» **To do**: Filter these entries, keeping only lines that hold the word "this".

Records supplied below:

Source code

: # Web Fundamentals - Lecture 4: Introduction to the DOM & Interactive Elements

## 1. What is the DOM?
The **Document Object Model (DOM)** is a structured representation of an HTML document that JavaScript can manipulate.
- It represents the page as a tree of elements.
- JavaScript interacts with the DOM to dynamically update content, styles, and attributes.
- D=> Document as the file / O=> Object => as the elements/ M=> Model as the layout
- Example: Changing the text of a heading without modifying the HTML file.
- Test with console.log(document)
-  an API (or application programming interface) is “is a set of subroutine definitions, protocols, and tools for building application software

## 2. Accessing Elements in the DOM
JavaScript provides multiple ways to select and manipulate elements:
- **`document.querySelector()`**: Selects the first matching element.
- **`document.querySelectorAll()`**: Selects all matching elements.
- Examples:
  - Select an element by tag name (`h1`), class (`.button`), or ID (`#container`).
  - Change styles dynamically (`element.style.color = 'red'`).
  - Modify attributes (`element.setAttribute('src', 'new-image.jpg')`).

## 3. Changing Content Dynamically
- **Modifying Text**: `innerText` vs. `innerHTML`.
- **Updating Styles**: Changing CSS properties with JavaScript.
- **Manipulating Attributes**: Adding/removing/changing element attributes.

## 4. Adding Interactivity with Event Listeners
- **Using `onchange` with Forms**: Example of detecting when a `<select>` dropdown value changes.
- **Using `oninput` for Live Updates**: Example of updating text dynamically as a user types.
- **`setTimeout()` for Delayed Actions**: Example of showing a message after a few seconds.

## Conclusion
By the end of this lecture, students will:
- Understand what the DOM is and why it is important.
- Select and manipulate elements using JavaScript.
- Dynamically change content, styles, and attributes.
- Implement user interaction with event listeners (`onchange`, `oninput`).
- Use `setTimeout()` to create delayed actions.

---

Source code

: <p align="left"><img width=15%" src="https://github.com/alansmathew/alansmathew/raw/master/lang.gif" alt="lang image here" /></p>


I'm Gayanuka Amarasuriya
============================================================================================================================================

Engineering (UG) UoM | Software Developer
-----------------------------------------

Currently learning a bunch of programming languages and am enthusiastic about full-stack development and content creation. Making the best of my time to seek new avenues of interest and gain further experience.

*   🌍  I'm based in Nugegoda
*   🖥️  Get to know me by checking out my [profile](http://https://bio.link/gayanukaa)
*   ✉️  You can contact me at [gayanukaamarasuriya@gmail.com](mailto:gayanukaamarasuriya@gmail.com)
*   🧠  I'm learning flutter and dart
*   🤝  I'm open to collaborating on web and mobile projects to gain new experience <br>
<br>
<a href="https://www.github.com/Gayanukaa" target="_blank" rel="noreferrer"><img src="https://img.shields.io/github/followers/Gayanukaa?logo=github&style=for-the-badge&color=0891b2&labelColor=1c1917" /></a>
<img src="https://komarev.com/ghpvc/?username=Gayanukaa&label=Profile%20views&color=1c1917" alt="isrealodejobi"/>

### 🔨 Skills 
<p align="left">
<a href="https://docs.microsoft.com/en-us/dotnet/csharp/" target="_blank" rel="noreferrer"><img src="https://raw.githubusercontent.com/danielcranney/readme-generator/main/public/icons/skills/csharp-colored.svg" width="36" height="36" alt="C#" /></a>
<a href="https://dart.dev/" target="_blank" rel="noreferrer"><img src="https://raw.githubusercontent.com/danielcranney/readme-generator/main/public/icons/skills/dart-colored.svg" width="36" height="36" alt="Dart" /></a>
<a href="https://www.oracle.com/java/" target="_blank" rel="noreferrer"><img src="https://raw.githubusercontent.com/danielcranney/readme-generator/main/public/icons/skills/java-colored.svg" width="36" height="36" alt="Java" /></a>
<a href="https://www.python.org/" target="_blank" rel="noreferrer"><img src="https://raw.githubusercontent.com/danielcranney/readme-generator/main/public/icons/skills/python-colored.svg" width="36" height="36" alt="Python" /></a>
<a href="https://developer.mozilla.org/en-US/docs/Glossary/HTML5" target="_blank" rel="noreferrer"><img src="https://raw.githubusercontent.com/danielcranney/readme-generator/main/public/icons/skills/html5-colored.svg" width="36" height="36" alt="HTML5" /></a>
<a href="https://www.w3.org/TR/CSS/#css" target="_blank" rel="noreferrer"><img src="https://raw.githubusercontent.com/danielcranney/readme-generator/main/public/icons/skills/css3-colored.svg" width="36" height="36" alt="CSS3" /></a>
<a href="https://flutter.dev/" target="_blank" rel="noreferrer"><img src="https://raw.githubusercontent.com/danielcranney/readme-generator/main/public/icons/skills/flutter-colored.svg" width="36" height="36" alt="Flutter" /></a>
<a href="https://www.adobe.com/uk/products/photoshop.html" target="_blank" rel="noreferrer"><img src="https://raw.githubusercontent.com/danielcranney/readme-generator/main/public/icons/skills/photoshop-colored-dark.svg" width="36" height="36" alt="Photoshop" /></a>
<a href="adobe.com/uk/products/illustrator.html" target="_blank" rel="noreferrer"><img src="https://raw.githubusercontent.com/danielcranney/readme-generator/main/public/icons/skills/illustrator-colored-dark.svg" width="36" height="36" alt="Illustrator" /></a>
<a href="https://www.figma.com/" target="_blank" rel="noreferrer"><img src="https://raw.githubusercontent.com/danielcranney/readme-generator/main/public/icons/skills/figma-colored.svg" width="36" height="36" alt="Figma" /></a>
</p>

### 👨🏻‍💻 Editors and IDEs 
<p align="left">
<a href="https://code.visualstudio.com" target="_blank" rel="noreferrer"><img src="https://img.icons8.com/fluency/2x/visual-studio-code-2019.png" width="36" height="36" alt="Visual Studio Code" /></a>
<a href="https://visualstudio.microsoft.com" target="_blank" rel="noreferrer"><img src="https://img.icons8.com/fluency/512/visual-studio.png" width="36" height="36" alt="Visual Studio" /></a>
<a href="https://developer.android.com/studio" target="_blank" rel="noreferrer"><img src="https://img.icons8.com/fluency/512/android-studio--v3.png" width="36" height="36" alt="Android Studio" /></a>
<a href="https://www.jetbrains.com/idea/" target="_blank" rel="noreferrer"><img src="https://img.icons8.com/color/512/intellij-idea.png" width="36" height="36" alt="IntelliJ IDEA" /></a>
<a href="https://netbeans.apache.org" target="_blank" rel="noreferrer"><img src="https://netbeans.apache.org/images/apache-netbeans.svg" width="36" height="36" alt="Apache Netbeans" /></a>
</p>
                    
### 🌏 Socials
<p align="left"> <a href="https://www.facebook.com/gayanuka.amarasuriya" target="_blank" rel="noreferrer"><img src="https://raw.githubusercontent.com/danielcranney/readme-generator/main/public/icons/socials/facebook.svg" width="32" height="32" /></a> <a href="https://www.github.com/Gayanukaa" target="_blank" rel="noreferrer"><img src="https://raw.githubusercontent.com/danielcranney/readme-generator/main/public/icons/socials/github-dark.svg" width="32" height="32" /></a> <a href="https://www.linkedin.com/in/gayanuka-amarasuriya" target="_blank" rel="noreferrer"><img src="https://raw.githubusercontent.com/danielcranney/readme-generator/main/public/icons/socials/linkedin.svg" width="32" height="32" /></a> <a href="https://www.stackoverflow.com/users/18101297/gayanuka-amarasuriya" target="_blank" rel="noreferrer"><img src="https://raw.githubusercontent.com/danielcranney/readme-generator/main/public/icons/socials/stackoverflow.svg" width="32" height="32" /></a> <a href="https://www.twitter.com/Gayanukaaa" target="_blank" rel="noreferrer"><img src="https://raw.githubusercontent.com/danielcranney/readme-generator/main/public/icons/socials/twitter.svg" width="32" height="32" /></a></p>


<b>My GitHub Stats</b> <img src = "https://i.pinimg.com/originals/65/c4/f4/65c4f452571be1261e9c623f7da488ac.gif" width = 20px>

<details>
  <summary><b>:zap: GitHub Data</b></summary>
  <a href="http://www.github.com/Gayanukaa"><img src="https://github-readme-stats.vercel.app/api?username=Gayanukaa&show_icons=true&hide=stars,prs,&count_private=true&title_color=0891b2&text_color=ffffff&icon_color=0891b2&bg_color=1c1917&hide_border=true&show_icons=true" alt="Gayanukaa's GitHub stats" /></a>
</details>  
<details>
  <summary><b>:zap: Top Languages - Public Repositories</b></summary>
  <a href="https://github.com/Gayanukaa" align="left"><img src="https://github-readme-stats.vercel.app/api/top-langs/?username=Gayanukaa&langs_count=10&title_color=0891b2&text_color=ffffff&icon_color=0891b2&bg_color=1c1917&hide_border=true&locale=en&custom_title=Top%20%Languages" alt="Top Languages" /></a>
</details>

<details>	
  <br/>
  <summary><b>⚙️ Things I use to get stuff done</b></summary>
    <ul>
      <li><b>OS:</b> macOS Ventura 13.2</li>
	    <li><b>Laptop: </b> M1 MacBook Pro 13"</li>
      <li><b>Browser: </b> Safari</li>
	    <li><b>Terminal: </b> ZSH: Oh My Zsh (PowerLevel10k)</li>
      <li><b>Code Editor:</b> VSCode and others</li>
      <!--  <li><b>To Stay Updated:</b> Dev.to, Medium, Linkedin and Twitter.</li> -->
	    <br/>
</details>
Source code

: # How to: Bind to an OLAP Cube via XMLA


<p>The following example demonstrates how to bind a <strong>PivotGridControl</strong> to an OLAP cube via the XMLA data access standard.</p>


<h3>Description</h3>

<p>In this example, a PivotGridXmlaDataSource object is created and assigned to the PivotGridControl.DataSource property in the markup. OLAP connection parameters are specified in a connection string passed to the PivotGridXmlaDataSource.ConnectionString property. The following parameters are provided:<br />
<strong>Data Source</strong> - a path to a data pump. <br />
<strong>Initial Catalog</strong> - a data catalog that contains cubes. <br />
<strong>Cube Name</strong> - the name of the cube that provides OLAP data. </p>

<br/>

End of Records supplied.

» **Response to the exercise**:
By the end of this lecture, students will:
<p>In this example, a PivotGridXmlaDataSource object is created and assigned to the PivotGridControl.DataSource property in the markup. OLAP connection parameters are specified in a connection string passed to the PivotGridXmlaDataSource.ConnectionString property. The following parameters are provided:<br />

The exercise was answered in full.